Starting with the line that contains "Každá z těchto textur má k sobě i bump mapu." and stopping after the line that contains "Jedná se o částicový", copy the entries below exactly. Include nothing else.

>>

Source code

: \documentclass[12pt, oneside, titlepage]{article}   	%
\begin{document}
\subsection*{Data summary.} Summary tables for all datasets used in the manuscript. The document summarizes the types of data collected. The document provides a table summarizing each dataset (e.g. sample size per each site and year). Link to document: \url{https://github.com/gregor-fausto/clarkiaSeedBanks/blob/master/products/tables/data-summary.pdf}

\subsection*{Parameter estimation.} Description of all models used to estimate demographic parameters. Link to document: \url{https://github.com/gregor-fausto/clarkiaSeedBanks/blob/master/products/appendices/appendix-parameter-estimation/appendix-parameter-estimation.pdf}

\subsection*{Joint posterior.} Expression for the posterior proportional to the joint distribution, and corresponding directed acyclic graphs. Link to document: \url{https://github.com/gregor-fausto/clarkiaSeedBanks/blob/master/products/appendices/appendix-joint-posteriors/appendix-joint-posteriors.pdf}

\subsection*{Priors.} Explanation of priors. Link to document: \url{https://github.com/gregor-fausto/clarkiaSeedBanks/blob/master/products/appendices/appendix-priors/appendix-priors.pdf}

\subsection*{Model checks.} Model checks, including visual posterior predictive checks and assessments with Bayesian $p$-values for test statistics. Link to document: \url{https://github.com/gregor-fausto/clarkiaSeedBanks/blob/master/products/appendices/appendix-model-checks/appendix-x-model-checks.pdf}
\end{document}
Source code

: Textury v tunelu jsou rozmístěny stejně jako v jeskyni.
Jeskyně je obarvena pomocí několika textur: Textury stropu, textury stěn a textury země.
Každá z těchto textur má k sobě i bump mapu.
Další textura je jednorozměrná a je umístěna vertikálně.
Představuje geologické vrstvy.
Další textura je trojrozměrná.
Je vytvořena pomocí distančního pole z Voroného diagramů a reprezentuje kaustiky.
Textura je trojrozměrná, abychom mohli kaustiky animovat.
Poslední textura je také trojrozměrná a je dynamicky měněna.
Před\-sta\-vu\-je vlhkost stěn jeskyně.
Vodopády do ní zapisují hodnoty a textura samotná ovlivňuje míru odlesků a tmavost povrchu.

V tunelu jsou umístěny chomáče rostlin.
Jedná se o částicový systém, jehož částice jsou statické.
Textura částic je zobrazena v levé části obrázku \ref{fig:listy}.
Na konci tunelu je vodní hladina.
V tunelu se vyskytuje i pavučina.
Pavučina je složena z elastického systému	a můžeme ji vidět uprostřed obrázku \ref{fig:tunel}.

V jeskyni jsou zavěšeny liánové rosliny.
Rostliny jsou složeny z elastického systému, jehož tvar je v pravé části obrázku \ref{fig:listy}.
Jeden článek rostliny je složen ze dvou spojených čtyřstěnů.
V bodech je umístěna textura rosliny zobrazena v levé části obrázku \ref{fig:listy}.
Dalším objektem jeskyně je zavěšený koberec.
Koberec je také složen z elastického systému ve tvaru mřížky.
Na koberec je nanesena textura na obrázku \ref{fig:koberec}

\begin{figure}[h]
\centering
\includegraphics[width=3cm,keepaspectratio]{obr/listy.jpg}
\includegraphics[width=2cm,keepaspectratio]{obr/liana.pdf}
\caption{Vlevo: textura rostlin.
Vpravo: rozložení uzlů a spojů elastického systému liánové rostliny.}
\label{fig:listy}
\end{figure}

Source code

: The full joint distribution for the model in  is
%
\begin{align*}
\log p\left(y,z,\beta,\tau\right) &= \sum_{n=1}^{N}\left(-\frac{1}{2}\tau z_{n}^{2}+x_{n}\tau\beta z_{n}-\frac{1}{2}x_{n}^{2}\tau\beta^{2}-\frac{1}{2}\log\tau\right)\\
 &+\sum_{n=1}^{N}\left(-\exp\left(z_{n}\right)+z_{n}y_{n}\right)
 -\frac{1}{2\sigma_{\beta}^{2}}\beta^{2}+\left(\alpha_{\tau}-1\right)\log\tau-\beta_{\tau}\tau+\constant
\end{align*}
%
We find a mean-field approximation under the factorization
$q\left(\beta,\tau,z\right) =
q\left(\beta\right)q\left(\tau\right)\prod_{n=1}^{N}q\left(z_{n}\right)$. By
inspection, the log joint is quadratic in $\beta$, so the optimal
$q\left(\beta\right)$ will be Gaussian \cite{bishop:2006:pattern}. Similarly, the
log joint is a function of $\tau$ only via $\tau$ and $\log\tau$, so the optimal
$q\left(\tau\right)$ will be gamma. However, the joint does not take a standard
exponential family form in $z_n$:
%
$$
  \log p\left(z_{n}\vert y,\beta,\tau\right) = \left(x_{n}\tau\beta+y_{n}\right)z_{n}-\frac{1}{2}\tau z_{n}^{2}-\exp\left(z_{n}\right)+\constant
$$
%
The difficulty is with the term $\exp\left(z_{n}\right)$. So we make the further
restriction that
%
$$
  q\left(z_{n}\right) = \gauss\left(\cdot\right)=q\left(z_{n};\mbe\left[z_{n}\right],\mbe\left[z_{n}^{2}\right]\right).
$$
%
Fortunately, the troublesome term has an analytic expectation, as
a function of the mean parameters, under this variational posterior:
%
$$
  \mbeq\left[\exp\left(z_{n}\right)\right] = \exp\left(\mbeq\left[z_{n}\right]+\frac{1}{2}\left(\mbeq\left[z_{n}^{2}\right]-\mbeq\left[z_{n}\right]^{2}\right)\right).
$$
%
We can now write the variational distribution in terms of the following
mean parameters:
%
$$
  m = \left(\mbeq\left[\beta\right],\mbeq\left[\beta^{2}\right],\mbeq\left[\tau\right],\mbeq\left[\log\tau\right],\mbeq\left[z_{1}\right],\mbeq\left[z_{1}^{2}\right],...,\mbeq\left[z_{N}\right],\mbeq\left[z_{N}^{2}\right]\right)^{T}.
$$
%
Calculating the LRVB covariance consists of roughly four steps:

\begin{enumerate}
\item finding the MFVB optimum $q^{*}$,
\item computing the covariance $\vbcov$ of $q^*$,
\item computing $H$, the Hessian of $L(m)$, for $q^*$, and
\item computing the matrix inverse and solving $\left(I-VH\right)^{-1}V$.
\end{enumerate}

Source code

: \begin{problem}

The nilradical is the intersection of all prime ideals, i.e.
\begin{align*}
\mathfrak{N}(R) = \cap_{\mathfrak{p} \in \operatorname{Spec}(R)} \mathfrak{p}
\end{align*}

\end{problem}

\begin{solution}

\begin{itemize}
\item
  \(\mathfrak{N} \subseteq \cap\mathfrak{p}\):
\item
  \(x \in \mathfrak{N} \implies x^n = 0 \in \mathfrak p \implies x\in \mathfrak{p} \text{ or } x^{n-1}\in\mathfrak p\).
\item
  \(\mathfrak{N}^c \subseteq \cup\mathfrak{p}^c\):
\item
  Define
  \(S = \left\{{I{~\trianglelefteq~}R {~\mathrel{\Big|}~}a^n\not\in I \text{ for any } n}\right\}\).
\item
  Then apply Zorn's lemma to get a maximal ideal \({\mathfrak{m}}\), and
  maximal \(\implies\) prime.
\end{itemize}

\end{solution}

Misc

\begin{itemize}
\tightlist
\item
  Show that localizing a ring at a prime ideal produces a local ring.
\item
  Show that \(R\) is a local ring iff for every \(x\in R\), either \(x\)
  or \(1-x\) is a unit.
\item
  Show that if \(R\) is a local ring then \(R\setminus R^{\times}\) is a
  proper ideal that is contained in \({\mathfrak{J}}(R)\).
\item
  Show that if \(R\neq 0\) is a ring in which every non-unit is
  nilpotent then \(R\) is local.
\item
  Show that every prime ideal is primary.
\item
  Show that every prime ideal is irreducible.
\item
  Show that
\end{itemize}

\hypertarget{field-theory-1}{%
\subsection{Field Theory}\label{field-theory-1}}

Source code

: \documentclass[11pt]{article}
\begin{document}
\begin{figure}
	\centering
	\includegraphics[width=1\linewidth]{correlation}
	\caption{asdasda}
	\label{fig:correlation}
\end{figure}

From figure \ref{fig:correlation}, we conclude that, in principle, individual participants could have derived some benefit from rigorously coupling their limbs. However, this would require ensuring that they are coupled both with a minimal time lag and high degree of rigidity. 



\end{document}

<<

▶ Solution for this exercise:
Každá z těchto textur má k sobě i bump mapu.
Další textura je jednorozměrná a je umístěna vertikálně.
Představuje geologické vrstvy.
Další textura je trojrozměrná.
Je vytvořena pomocí distančního pole z Voroného diagramů a reprezentuje kaustiky.
Textura je trojrozměrná, abychom mohli kaustiky animovat.
Poslední textura je také trojrozměrná a je dynamicky měněna.
Před\-sta\-vu\-je vlhkost stěn jeskyně.
Vodopády do ní zapisují hodnoty a textura samotná ovlivňuje míru odlesků a tmavost povrchu.

V tunelu jsou umístěny chomáče rostlin.
Jedná se o částicový systém, jehož částice jsou statické.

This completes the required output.